[Plain-text document sources]
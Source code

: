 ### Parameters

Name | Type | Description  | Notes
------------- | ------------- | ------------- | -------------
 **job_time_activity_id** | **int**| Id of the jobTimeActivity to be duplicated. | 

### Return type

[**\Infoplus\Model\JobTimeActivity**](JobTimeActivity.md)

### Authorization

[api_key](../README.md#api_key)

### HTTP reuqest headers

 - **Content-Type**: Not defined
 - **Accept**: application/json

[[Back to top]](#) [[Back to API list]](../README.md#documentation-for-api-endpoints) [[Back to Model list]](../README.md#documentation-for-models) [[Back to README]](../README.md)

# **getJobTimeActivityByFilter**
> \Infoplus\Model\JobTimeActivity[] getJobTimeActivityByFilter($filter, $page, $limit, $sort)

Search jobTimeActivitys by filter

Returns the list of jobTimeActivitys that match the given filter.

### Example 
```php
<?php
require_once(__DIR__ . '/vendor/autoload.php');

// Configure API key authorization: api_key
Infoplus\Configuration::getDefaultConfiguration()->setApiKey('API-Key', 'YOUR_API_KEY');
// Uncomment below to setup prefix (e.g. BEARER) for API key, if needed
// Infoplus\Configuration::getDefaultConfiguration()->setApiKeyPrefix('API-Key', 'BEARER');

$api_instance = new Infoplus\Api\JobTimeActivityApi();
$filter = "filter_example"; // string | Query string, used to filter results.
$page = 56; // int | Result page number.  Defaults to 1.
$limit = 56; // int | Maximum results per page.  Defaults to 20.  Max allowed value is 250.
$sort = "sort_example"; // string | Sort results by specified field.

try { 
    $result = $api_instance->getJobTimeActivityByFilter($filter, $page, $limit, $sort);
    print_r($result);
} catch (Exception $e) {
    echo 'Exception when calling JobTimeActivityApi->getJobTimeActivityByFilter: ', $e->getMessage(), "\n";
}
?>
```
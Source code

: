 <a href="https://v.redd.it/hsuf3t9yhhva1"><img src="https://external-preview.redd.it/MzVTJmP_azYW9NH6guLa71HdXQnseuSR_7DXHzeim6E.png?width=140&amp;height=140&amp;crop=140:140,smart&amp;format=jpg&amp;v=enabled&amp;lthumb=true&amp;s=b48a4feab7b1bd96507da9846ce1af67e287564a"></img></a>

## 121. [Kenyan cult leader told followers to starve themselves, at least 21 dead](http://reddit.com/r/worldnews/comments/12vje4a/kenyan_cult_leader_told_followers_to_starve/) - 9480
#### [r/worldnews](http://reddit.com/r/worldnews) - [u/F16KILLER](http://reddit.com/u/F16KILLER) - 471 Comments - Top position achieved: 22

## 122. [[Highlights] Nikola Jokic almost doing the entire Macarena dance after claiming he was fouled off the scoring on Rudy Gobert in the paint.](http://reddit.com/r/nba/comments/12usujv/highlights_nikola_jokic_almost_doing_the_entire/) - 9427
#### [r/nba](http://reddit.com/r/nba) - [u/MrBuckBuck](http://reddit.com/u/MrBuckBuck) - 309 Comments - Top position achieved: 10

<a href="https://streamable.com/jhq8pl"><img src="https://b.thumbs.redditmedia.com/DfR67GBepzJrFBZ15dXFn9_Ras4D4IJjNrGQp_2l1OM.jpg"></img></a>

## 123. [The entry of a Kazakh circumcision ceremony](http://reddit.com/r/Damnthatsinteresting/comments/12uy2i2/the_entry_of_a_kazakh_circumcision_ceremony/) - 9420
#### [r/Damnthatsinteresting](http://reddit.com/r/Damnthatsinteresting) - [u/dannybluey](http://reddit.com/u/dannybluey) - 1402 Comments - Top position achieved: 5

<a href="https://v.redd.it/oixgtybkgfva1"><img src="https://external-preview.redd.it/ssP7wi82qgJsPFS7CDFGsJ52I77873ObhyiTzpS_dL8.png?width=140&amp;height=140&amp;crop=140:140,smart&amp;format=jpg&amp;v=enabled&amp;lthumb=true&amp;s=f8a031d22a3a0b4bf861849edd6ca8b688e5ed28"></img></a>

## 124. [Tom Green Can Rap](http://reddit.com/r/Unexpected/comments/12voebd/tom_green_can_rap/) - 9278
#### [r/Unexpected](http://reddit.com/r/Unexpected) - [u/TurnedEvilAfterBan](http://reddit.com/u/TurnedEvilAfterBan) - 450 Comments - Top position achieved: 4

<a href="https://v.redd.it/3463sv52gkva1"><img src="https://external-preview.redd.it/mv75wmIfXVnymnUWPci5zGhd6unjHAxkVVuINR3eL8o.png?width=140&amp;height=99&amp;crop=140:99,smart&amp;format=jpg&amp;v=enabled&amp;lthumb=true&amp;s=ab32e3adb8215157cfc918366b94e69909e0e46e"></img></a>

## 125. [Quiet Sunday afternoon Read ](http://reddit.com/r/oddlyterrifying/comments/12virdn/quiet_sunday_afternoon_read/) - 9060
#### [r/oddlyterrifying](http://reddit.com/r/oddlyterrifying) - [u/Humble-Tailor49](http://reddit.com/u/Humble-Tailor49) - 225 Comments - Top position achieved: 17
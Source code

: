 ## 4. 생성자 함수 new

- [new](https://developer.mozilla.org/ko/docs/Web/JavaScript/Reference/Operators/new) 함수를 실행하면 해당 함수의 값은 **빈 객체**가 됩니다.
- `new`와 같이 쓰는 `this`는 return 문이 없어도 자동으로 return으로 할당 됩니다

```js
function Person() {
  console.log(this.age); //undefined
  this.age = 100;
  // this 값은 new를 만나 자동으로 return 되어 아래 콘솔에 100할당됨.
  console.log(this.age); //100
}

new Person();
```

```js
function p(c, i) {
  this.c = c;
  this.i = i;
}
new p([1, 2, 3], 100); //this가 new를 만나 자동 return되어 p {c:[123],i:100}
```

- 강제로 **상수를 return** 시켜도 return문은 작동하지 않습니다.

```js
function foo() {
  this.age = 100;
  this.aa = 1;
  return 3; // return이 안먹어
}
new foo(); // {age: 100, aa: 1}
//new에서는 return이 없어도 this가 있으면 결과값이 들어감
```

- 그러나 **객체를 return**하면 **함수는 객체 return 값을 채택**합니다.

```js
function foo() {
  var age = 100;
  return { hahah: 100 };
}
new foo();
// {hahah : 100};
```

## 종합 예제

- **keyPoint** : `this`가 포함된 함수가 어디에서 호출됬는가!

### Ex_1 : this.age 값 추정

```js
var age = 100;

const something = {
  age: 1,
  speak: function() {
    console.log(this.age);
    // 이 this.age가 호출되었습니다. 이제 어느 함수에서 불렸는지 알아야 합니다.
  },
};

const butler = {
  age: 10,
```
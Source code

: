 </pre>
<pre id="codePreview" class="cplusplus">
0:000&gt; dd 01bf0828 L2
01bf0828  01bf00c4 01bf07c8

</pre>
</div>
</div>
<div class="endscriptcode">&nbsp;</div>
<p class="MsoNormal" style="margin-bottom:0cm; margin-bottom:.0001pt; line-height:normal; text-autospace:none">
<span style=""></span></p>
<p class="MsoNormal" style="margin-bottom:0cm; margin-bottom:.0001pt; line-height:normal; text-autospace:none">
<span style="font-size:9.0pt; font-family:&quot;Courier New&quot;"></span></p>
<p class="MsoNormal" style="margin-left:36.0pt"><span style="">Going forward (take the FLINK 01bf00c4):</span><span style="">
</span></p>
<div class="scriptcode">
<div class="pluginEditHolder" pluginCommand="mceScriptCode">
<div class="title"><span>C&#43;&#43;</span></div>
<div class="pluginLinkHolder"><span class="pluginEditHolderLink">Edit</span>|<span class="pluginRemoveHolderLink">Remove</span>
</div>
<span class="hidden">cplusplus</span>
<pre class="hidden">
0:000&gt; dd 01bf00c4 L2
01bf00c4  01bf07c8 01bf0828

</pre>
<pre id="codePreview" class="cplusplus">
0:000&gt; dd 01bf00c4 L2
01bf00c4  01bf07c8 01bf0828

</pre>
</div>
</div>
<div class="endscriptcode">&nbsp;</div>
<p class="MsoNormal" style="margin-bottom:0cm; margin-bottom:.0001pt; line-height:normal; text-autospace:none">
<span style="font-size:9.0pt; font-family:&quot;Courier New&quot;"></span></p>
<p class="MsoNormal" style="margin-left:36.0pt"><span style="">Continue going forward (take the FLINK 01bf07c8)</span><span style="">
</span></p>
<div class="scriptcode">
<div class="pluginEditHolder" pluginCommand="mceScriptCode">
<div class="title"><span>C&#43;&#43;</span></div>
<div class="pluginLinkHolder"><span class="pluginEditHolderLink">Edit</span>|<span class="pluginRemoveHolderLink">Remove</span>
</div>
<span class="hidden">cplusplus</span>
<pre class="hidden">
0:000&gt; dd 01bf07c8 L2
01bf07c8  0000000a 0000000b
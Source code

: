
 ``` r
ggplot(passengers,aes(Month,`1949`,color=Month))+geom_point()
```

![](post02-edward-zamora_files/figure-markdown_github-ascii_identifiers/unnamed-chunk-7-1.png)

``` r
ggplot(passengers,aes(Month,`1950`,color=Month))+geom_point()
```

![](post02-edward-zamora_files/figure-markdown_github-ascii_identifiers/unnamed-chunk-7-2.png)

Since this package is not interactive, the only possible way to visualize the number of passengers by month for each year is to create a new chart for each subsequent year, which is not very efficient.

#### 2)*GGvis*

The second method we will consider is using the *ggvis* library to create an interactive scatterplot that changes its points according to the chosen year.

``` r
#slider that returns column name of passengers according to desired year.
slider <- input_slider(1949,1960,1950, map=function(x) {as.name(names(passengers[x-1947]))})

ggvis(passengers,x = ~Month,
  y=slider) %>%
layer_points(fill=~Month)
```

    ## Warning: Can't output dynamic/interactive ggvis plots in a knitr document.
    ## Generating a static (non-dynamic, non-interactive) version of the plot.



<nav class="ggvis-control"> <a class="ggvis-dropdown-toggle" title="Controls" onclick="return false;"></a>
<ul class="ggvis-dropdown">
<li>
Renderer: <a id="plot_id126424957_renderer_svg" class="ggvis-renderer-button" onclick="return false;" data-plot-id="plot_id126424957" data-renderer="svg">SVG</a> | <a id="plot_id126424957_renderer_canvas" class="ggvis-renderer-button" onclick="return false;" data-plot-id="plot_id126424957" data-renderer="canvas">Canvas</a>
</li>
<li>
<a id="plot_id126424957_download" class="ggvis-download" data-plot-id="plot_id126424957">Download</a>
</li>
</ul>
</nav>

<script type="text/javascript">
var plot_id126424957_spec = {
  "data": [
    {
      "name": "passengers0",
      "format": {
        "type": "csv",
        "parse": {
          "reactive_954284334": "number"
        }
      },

- WHAT NEEDS TO BE DONE -
Go through the records above and copy every line with the word "getDefaultConfiguration".

- EXERCISE ANSWER -
Infoplus\Configuration::getDefaultConfiguration()->setApiKey('API-Key', 'YOUR_API_KEY');
// Infoplus\Configuration::getDefaultConfiguration()->setApiKeyPrefix('API-Key', 'BEARER');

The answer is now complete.